INTERVIEW. "Je suis un hors-la-loi", a clamé haut et fort, jeudi 16 avril, François Asselin, président de la CGPME, devant l'Association des journalistes de l'information sociale (Ajis). Les raisons de sa colère: la multiplication des formations de prévention obligatoires, les freins liés à l'emploi et la fiche individuelle de pénibilité.

Batiactu : Vous avez évoqué avec François Hollande, la problématique des freins à l'emploi, en lui clamant la phrase suivante : "Je suis un hors-la-loi", face à la multiplication des formations obligatoires notamment dans le secteur du bâtiment.

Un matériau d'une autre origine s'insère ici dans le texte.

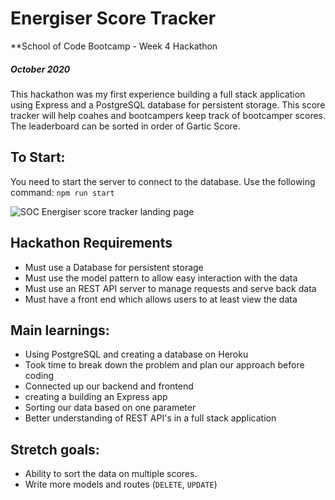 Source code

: # Energiser Score Tracker

\*\*School of Code Bootcamp - Week 4 Hackathon

##### October 2020

This hackathon was my first experience building a full stack application using Express and a PostgreSQL database for persistent storage. This score tracker will help coahes and bootcampers keep track of bootcamper scores. The leaderboard can be sorted in order of Gartic Score.

## To Start:

You need to start the server to connect to the database. Use the following command:
`npm run start`

![SOC Energiser score tracker landing page](/Users/kunmiwilliams/Documents/schoolOfCode.tmp/side-projects/energiser-score-board/myapp/public/scoreboard.png)

## Hackathon Requirements

- Must use a Database for persistent storage
- Must use the model pattern to allow easy interaction with the data
- Must use an REST API server to manage requests and serve back data
- Must have a front end which allows users to at least view the data

## Main learnings:

- Using PostgreSQL and creating a database on Heroku
- Took time to break down the problem and plan our approach before coding
- Connected up our backend and frontend
- creating a building an Express app
- Sorting our data based on one parameter
- Better understanding of REST API's in a full stack application

## Stretch goals:

- Ability to sort the data on multiple scores.
- Write more models and routes (`DELETE`, `UPDATE`)
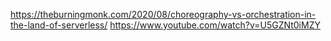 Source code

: https://theburningmonk.com/2020/08/choreography-vs-orchestration-in-the-land-of-serverless/
https://www.youtube.com/watch?v=U5GZNt0iMZY
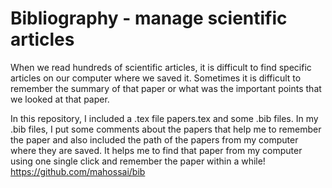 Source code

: # Bibliography - manage scientific articles
When we read hundreds of scientific articles, it is difficult to find specific articles on our computer where we saved it. Sometimes it is difficult to remember the summary of that paper or what was the important points that we looked at that paper. 

In this repository, I included a .tex file papers.tex and some .bib files. In my .bib files, I put some comments about the papers that help me to remember the paper and also included the path of the papers from my computer where they are saved. It helps me to find that paper from my computer using one single click and remember the paper within a while!
https://github.com/mahossai/bib
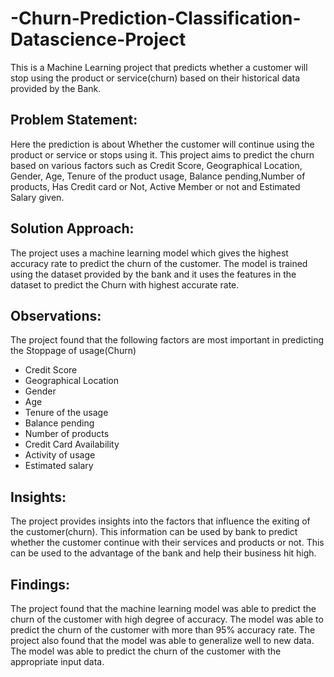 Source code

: # -Churn-Prediction-Classification-Datascience-Project
This is a Machine Learning project that predicts whether a customer will stop using the product or service(churn) based on their historical data provided by the Bank.
## Problem Statement:
Here the prediction is about Whether the customer will continue using the product or service or stops using it. This project aims to predict the churn based on various factors such as Credit Score, Geographical Location, Gender, Age, Tenure of the product usage, Balance pending,Number of products, Has Credit card or Not, Active Member or not and Estimated Salary given.
## Solution Approach:
The project uses a machine learning model which gives the highest accuracy rate to predict the churn of the customer. The model is trained using the dataset provided by the bank and it uses the features in the dataset to predict the Churn with highest accurate rate.
## Observations:
The project found that the following factors are most important in predicting the Stoppage of usage(Churn)
* Credit Score
* Geographical Location
* Gender
* Age
* Tenure of the usage
* Balance pending
* Number of products
* Credit Card Availability
* Activity of usage
* Estimated salary
## Insights: 
The project provides insights into the factors that influence the exiting of the customer(churn). This information can be used by bank to predict whether the customer continue with their services and products or not. This can be used to the advantage of the bank and help their business hit high.
## Findings:
The project found that the machine learning model was able to predict the churn of the customer with high degree of accuracy. The model was able to predict the churn of the customer with more than 95% accuracy rate. The project also found that the model was able to generalize well to new data. The model was able to predict the churn of the customer with the appropriate input data.
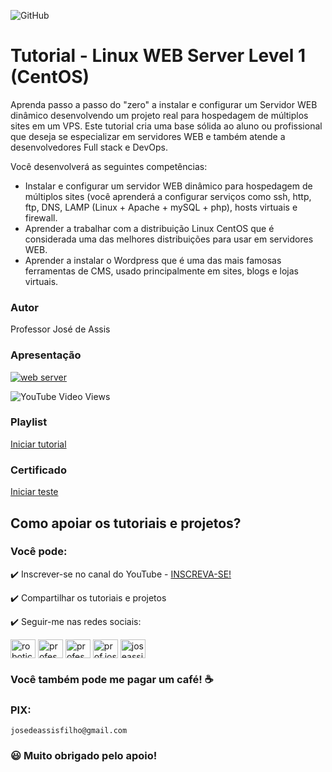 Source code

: ![GitHub](https://img.shields.io/github/license/professorjosedeassis/web-server)
# Tutorial - Linux WEB Server Level 1 (CentOS)
Aprenda passo a passo do "zero" a instalar e configurar um Servidor WEB dinâmico desenvolvendo um projeto real para hospedagem de múltiplos sites em um VPS. Este tutorial cria uma base sólida ao aluno ou profissional que deseja se especializar em servidores WEB e também atende a desenvolvedores Full stack e DevOps.

Você desenvolverá as seguintes competências:
* Instalar e configurar um servidor WEB dinâmico para hospedagem de múltiplos sites (você aprenderá a configurar serviços como ssh, http, ftp, DNS, LAMP (Linux + Apache + mySQL + php), hosts virtuais e firewall.
* Aprender a trabalhar com a distribuição Linux CentOS que é considerada uma das melhores distribuições para usar em servidores WEB.
* Aprender a instalar o Wordpress que é uma das mais famosas ferramentas de CMS, usado principalmente em sites, blogs e lojas virtuais.
### Autor
Professor José de Assis
### Apresentação
[![web server](https://img.youtube.com/vi/Ez9uXOU36B8/0.jpg)](https://youtu.be/Ez9uXOU36B8 "Assistir no YouTube")

![YouTube Video Views](https://img.shields.io/youtube/views/Ez9uXOU36B8?style=social)
### Playlist
[Iniciar tutorial](https://www.youtube.com/playlist?list=PLbEOwbQR9lqySZ9RXfF5cFSyfA-r3n30q)
### Certificado
[Iniciar teste](https://forms.gle/p9djT2etRHajtBvw5)
## Como apoiar os tutoriais e projetos?
### Você pode:
:heavy_check_mark: Inscrever-se no canal do YouTube - [INSCREVA-SE!](https://www.youtube.com/c/RoboticapraticaBr/?sub_confirmation=1)

:heavy_check_mark: Compartilhar os tutoriais e projetos

:heavy_check_mark: Seguir-me nas redes sociais:
<p align="left">
<a href="https://www.youtube.com/c/roboticapraticabr" target="blank"><img align="center" src="https://raw.githubusercontent.com/rahuldkjain/github-profile-readme-generator/master/src/images/icons/Social/youtube.svg" alt="roboticapraticabr" height="30" width="40" /></a>
<a href="https://linkedin.com/in/professorjosedeassis" target="blank"><img align="center" src="https://raw.githubusercontent.com/rahuldkjain/github-profile-readme-generator/master/src/images/icons/Social/linked-in-alt.svg" alt="professorjosedeassis" height="30" width="40" /></a>
<a href="https://fb.com/professorjosedeassis" target="blank"><img align="center" src="https://raw.githubusercontent.com/rahuldkjain/github-profile-readme-generator/master/src/images/icons/Social/facebook.svg" alt="professorjosedeassis" height="30" width="40" /></a>
<a href="https://instagram.com/prof.joseassis" target="blank"><img align="center" src="https://raw.githubusercontent.com/rahuldkjain/github-profile-readme-generator/master/src/images/icons/Social/instagram.svg" alt="prof.joseassis" height="30" width="40" /></a>
<a href="https://twitter.com/joseassis" target="blank"><img align="center" src="https://raw.githubusercontent.com/rahuldkjain/github-profile-readme-generator/master/src/images/icons/Social/twitter.svg" alt="joseassis" height="30" width="40" /></a>
</p>

### Você também pode me pagar um café! ☕

### PIX:
` josedeassisfilho@gmail.com `

### :smiley: Muito obrigado pelo apoio!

Pourquoi ?

 

 

François Asselin : Dans certains secteurs d'activité -et il y en a beaucoup- , on a aujourd'hui tellement de formations obligatoires, tellement d'obligations en termes de sécurité au travail, en termes de prévention, que les chefs d'entreprises sont désarmés pour être dans les clous !

 

Un exemple ? Dans la branche bâtiment, on se retrouve avec 69 obligations diverses et variées ! D'ailleurs, dans ma propre entreprise de charpente, menuiserie, ébénisterie, ferronnerie d'art et spécialisée dans la rénovation de monuments historiques (Ndlr : située à Thouars, Deux-Sèvres), si je voulais rendre quelqu'un employable, il faudrait que je lui fasse d'abord faire 20 jours de formation pour qu'il dispose de tous les diplômes liés à la prévention et à la sécurité, en l'occurrence la formation hauteur, celle du montage d'échafaudage, qui n'est pas la même si c'est un échafaudage roulant ou un échafaudage statique, le travail en milieu empoussiéré, l'habilitation électrique, sans oublier aussi les divers Certificats d'aptitudes à la conduite en sécurité (CACES). Des organismes ont développé un vrai business !

 

L'idée n'est pas d'abandonner la prévention dans les entreprises, mais de la rendre surtout plus efficace. A la CGPME, je suggère donc de créer dans chaque branche une 'formation sécurité' qui regrouperait, par exemple, sur 15 jours, tous les risques de premier niveau que l'on peut rencontrer au quotidien.

 

Batiactu : Plus globalement, que vous inspire le nouveau compte personnel de formation (CPF) mis en vigueur en janvier dernier ?
François Asselin :
Je suis extrêmement préoccupé par les méfaits de la loi sur la formation professionnelle de mars 2014, qui met en danger, d'après moi, les plans de formation des entreprises. Les adhérents nous le disent clairement : "C'est une catastrophe, nous allons former moins, ça va nous coûter plus cher." Or, la formation continue, c'est la pérennité de nos entreprises. Si demain nous ne formons plus nos salariés, nous allons, à terme, avoir une baisse de compétences.

 

 

Batiactu : Enfin, quels sont d'après vous les freins à l'emploi ?
François Asselin :
Si j'ai bien senti, pour l'instant, que la porte est plutôt fermée du côté du Gouvernement, il faut trouver des solutions sur la réforme du contrat de travail. Je le répète : les chefs d'entreprises vivent constamment une rude épreuve pour embaucher un salarié supplémentaire. Je pense à la généralisation d'un CDI intermittent (ou CDII) à plusieurs branches d'activité, à la création d'un contrat de travail sécurisé prévoyant dès la signature les causes réelles et sérieuses de licenciement (baisse du chiffre d'affaires…) ou encore à l'extension du contrat de chantier à d'autres secteurs que ceux du bâtiment…

 

L'autre sujet du moment, qui sera débattu en juin lors de la conférence sociale spéciale TPE/PME, est évidemment l'inapplicabilité de la fiche individuelle de pénibilité. Pour nous, c'est clair, sa suppression serait la solution de sortie. Et l'on reparle depuis quelques jours avec les partenaires sociaux et le Gouvernement de la création de 'groupes homogènes d'exposition' et non de 'métiers'… Rien n'est acté, le Gouvernement va légiférer. A voir en profondeur d'ici à juin prochain. De toute manière, ce que nous voulons, c'est sortir de la logique de sanction et entrer dans celle de l'encouragement.